Didi, queres morrer então morre!


O Dionísio é o meu bonsai de estimação. Toda a vida tratei dele como um bebé.
Normalmente chamo-lhe Didi, afinal de contas os babyss chamam-se pelo petit nom.
Sempre foi um bonsai mimado pela mãe Tita. Todos os dias pelo menos 5 minutos meus são dele.
Com a chegada do Didi foi necessário aprender a tratar dele. Fi-lo com vontade.
Depois das férias deste Verão, o Didi começou a perder imensas folhas, a ficar com um ar triste e a deixar de beber a água que era habitual.
Depois de muito ler, suspeito que seja uma virose.
Ontem um amigo dizia-me para o levar a um hospital de bonsais. Pedi-lhe os contactos e pensei que não teria outra solução senão ir. Mas depois pensei, o meu Dionísio não vai a nenhum hospital. Só me faltava ter um bonsai com a mania que é rico só porque vive na Sé. Bonsais presunçosos non s'aguentam!
Se quer estar doente e não reagir aos meus cuidados, esteja.
Se quer continuar feio de tão amarelo que está, fique.
Se quer morrer sem ter razões para tal, morra.
Fique sabendo que a sua mãe Tita estará sempre aqui se houver vontade para recuperar...

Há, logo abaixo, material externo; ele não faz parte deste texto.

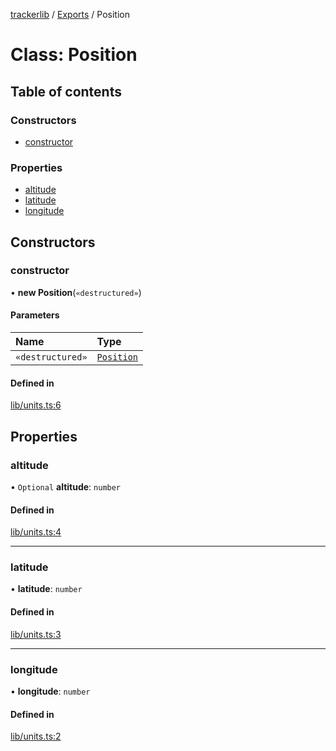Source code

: [trackerlib](../README.md) / [Exports](../modules.md) / Position

# Class: Position

## Table of contents

### Constructors

- [constructor](Position.md#constructor)

### Properties

- [altitude](Position.md#altitude)
- [latitude](Position.md#latitude)
- [longitude](Position.md#longitude)

## Constructors

### constructor

• **new Position**(`«destructured»`)

#### Parameters

| Name | Type |
| :------ | :------ |
| `«destructured»` | [`Position`](Position.md) |

#### Defined in

[lib/units.ts:6](https://github.com/florisporro/trackerlib/blob/90bf6ff/src/lib/units.ts#L6)

## Properties

### altitude

• `Optional` **altitude**: `number`

#### Defined in

[lib/units.ts:4](https://github.com/florisporro/trackerlib/blob/90bf6ff/src/lib/units.ts#L4)

___

### latitude

• **latitude**: `number`

#### Defined in

[lib/units.ts:3](https://github.com/florisporro/trackerlib/blob/90bf6ff/src/lib/units.ts#L3)

___

### longitude

• **longitude**: `number`

#### Defined in

[lib/units.ts:2](https://github.com/florisporro/trackerlib/blob/90bf6ff/src/lib/units.ts#L2)
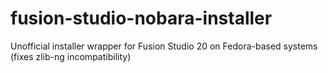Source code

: # fusion-studio-nobara-installer
Unofficial installer wrapper for Fusion Studio 20 on Fedora-based systems (fixes zlib-ng incompatibility)
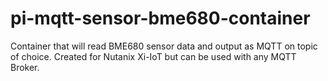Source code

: # pi-mqtt-sensor-bme680-container
Container that will read BME680 sensor data and output as MQTT on topic of choice. Created for Nutanix Xi-IoT but can be used with any MQTT Broker.
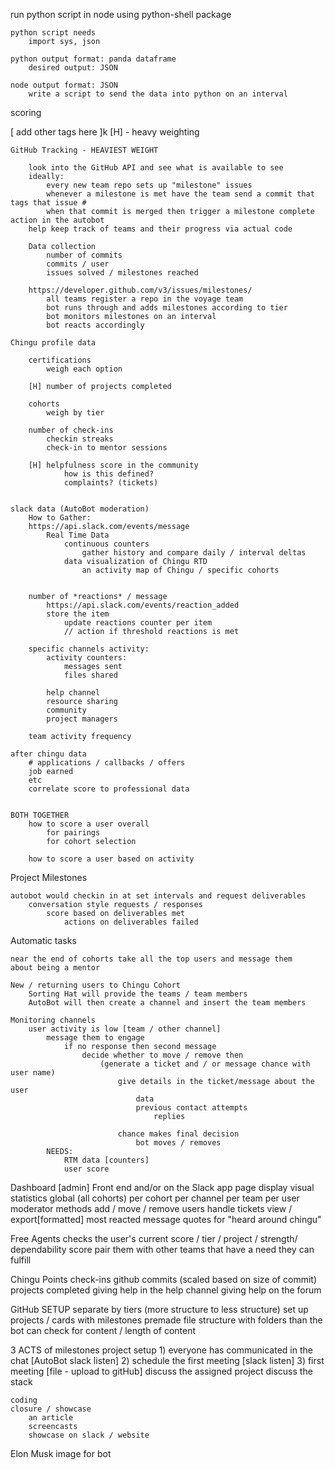 run python script in node using python-shell package

    python script needs
        import sys, json

    python output format: panda dataframe
        desired output: JSON

    node output format: JSON
        write a script to send the data into python on an interval


scoring

[ add other tags here ]k
[H] - heavy weighting

    GitHub Tracking - HEAVIEST WEIGHT

        look into the GitHub API and see what is available to see
        ideally:
            every new team repo sets up "milestone" issues
            whenever a milestone is met have the team send a commit that tags that issue #
            when that commit is merged then trigger a milestone complete action in the autobot
        help keep track of teams and their progress via actual code

        Data collection
            number of commits
            commits / user
            issues solved / milestones reached

        https://developer.github.com/v3/issues/milestones/
            all teams register a repo in the voyage team
            bot runs through and adds milestones according to tier
            bot monitors milestones on an interval
            bot reacts accordingly

    Chingu profile data

        certifications
            weigh each option

        [H] number of projects completed

        cohorts
            weigh by tier

        number of check-ins
            checkin streaks
            check-in to mentor sessions

        [H] helpfulness score in the community
                how is this defined?
                complaints? (tickets)


    slack data (AutoBot moderation)
        How to Gather:
        https://api.slack.com/events/message
            Real Time Data
                continuous counters
                    gather history and compare daily / interval deltas
                data visualization of Chingu RTD
                    an activity map of Chingu / specific cohorts


        number of *reactions* / message
            https://api.slack.com/events/reaction_added
            store the item
                update reactions counter per item
                // action if threshold reactions is met

        specific channels activity:
            activity counters:
                messages sent
                files shared

            help channel
            resource sharing
            community
            project managers

        team activity frequency

    after chingu data
        # applications / callbacks / offers
        job earned
        etc
        correlate score to professional data 


    BOTH TOGETHER
        how to score a user overall
            for pairings
            for cohort selection

        how to score a user based on activity


Project Milestones

    autobot would checkin in at set intervals and request deliverables
        conversation style requests / responses
            score based on deliverables met
                actions on deliverables failed

Automatic tasks

    near the end of cohorts take all the top users and message them
    about being a mentor

    New / returning users to Chingu Cohort
        Sorting Hat will provide the teams / team members
        AutoBot will then create a channel and insert the team members

    Monitoring channels
        user activity is low [team / other channel]
            message them to engage
                if no response then second message
                    decide whether to move / remove then
                        (generate a ticket and / or message chance with user name)
                            give details in the ticket/message about the user
                                data
                                previous contact attempts
                                    replies

                            chance makes final decision
                                bot moves / removes
            NEEDS:
                RTM data [counters]
                user score


Dashboard [admin]
    Front end and/or on the Slack app page
    display visual statistics
        global (all cohorts)
        per cohort
        per channel
        per team
        per user
    moderator methods
        add / move / remove users
        handle tickets
        view / export[formatted] most reacted message quotes for "heard around chingu"


Free Agents
    checks the user's current score / tier / project / strength/ dependability score
        pair them with other teams that have a need they can fulfill

Chingu Points
    check-ins
    github commits (scaled based on size of commit)
    projects completed
    giving help in the help channel
    giving help on the forum


GitHub SETUP
    separate by tiers (more structure to less structure)
    set up projects / cards with milestones
    premade file structure with folders than the bot can check for content / length of content

3 ACTS of milestones
    project setup
        1) everyone has communicated in the chat [AutoBot slack listen]
        2) schedule the first meeting [slack listen]
        3) first meeting [file - upload to gitHub]
            discuss the assigned project
            discuss the stack

    coding
    closure / showcase
        an article
        screencasts
        showcase on slack / website


Elon Musk image for bot 

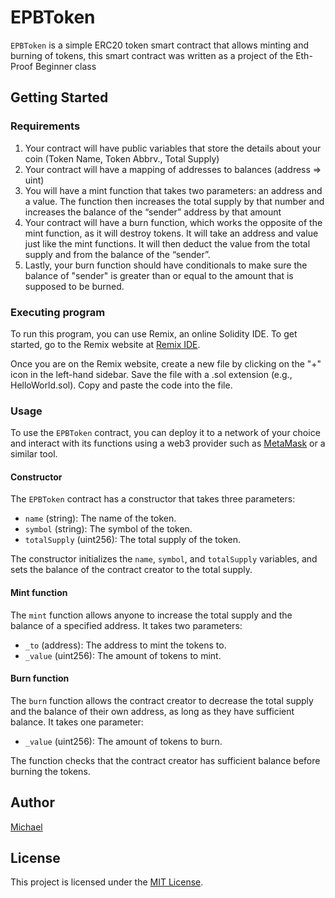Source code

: # EPBToken

`EPBToken` is a simple ERC20 token smart contract that allows minting and burning of tokens, this smart contract was written as a project of the Eth-Proof Beginner class

## Getting Started

### Requirements

1. Your contract will have public variables that store the details about your coin (Token Name, Token Abbrv., Total Supply)
2. Your contract will have a mapping of addresses to balances (address => uint)
3. You will have a mint function that takes two parameters: an address and a value. The function then increases the total supply by that number and increases the balance of the “sender” address by that amount
4. Your contract will have a burn function, which works the opposite of the mint function, as it will destroy tokens. It will take an address and value just like the mint functions. It will then deduct the value from the total supply and from the balance of the “sender”.
5. Lastly, your burn function should have conditionals to make sure the balance of "sender" is greater than or equal to the amount that is supposed to be burned.

### Executing program

To run this program, you can use Remix, an online Solidity IDE. To get started, go to the Remix website at [Remix IDE](https://remix.ethereum.org/).

Once you are on the Remix website, create a new file by clicking on the "+" icon in the left-hand sidebar. Save the file with a .sol extension (e.g., HelloWorld.sol). Copy and paste the code into the file.

### Usage

To use the `EPBToken` contract, you can deploy it to a network of your choice and interact with its functions using a web3 provider such as [MetaMask](https://metamask.io/) or a similar tool.

#### Constructor

The `EPBToken` contract has a constructor that takes three parameters:

- `name` (string): The name of the token.
- `symbol` (string): The symbol of the token.
- `totalSupply` (uint256): The total supply of the token.

The constructor initializes the `name`, `symbol`, and `totalSupply` variables, and sets the balance of the contract creator to the total supply.

#### Mint function

The `mint` function allows anyone to increase the total supply and the balance of a specified address. It takes two parameters:

- `_to` (address): The address to mint the tokens to.
- `_value` (uint256): The amount of tokens to mint.

#### Burn function

The `burn` function allows the contract creator to decrease the total supply and the balance of their own address, as long as they have sufficient balance. It takes one parameter:

- `_value` (uint256): The amount of tokens to burn.

The function checks that the contract creator has sufficient balance before burning the tokens.

## Author

[Michael](https://github.com/m-azra3l)

## License

This project is licensed under the [MIT License](LICENSE).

quinta-feira, 3 de julho de 2008

Ó Tita Florista!





Em jeito de "Ó Júlia Florista", apresento-vos a Tita Florista!

"A Tita florista boémia e fadista
diz a tradição
foi nesta Lisboa figura de proa
da nossa canção
figura bizarra que ao som da guitarra
o fado viveu
vendia flores mas os seus amores
jamais os vendeu

Ó Tita florista
tua linda história
o tempo marcou
na nossa memória
Ó Tita florista
tua voz ecoa
nas noites bairristas
boémias fadistas
da nossa Lisboa

Chinela no pé um ar de ralé
um jeito de andar
se a Tita passava Lisboa parava
para a ouvir cantar
no ar o pregão na boca a canção
falando de amores
encostado ao peito
a graça e o jeito do cesto das flores"

(as imagens são da casa da Tita florista)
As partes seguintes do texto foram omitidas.